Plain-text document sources
....

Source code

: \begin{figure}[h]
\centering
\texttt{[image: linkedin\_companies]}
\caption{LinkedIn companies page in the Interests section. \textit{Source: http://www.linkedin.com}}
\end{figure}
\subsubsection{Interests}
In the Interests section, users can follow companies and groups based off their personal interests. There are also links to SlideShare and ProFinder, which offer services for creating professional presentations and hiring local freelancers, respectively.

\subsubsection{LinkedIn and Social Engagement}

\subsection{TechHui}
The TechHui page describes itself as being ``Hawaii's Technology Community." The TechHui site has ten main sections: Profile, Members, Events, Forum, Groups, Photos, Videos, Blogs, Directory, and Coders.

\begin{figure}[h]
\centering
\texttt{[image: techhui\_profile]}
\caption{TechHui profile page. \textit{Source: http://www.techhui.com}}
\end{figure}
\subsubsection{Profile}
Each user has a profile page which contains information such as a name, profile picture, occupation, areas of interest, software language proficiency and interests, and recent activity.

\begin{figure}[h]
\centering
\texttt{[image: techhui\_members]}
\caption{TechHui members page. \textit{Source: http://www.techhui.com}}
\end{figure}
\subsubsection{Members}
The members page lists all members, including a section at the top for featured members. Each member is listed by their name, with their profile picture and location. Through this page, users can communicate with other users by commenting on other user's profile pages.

....

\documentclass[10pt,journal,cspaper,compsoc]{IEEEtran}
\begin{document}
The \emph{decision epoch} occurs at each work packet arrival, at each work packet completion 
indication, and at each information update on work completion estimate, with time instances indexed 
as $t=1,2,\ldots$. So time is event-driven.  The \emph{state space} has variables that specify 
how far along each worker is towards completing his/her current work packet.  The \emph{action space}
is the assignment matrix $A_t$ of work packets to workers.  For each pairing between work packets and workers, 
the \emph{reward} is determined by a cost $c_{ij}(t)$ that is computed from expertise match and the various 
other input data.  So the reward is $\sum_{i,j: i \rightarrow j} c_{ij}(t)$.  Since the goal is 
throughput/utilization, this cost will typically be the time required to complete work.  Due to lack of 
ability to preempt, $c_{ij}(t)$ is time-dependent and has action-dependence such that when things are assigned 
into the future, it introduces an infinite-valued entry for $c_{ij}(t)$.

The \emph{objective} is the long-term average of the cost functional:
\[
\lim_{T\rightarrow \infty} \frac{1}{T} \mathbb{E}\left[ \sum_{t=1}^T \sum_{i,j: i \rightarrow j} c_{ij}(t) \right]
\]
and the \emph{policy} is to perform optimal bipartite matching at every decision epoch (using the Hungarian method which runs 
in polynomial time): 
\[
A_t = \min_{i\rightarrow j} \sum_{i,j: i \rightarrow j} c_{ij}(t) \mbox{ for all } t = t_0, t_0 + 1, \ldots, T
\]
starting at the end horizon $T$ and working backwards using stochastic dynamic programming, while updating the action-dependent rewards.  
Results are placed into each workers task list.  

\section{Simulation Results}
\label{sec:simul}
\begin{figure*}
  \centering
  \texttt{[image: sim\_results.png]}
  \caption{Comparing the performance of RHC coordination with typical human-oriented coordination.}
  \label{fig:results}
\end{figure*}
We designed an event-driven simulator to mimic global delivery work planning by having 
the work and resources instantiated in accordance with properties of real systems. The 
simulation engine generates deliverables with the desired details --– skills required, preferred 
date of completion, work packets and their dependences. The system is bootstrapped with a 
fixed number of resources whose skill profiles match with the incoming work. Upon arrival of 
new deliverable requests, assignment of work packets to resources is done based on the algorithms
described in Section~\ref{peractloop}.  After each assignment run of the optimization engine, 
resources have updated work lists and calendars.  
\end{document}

....

*YOUR ASSIGNMENT:* The reply must be a number and nothing more: the count of lines above that contain the word "engine".

*RESPONSE TO THIS EXERCISE:* 2